**TASK TO CARRY OUT**
Reproduce exactly the lines from the top of the records below through the line holding "This application includes".

Stored data entries:
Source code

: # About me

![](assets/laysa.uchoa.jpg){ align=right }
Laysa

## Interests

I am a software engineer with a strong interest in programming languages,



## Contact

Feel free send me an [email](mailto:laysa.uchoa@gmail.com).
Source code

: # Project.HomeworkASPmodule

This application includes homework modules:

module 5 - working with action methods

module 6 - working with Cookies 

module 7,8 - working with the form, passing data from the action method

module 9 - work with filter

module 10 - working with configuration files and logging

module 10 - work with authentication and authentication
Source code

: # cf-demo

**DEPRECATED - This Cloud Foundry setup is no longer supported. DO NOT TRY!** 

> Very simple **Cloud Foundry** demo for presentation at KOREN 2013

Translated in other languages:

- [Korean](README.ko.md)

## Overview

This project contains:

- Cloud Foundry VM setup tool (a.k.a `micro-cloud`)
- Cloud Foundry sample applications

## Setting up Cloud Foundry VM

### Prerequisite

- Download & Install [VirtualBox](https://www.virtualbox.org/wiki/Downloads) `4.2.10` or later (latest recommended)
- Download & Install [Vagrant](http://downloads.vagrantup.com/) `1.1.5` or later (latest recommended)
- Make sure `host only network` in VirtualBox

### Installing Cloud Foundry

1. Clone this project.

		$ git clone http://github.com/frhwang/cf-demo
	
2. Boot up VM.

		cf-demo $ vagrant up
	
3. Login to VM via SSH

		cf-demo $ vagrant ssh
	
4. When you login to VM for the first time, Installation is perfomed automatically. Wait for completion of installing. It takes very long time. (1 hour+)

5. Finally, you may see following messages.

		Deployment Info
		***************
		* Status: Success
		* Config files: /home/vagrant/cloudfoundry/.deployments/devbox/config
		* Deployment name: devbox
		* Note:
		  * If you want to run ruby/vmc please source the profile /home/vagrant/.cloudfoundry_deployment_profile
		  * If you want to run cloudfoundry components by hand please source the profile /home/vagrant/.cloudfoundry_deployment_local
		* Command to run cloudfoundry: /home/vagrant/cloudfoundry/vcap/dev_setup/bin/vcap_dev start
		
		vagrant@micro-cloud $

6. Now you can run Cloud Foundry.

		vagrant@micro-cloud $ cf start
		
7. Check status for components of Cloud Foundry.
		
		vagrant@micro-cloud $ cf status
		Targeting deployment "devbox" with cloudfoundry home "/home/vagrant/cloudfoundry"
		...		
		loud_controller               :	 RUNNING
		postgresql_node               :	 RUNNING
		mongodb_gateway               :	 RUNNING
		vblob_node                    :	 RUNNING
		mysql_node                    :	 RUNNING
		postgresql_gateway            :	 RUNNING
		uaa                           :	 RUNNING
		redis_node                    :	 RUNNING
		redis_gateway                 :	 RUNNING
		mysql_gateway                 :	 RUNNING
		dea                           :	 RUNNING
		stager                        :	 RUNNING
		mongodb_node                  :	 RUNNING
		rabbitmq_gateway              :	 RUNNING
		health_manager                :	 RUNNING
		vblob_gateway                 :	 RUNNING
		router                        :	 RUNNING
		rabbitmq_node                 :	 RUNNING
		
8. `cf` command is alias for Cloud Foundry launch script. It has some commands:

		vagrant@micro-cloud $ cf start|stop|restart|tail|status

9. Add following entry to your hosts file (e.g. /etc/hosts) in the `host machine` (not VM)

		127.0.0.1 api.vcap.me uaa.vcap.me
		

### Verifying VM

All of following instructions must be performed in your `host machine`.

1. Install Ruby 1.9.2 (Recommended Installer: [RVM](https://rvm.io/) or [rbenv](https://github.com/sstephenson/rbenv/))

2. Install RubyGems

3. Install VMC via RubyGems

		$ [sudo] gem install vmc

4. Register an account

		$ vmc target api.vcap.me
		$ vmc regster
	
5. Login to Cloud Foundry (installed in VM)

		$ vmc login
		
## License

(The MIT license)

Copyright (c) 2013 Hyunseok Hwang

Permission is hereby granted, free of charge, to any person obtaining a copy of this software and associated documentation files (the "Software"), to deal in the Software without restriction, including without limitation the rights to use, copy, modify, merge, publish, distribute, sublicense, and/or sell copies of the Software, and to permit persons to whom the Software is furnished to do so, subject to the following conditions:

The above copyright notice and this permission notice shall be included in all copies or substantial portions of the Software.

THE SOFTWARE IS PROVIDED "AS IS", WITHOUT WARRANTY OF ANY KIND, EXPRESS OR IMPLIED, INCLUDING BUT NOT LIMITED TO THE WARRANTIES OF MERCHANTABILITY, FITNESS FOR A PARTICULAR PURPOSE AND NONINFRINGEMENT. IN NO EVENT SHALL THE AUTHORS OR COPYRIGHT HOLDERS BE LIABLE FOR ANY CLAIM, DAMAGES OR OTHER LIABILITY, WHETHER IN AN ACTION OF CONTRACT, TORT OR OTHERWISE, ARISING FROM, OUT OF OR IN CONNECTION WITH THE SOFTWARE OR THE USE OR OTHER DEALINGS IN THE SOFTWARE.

**ANSWER FOR THE TASK**
Source code

: # About me

![](assets/laysa.uchoa.jpg){ align=right }
Laysa

## Interests

I am a software engineer with a strong interest in programming languages,



## Contact

Feel free send me an [email](mailto:laysa.uchoa@gmail.com).
Source code

: # Project.HomeworkASPmodule

This application includes homework modules:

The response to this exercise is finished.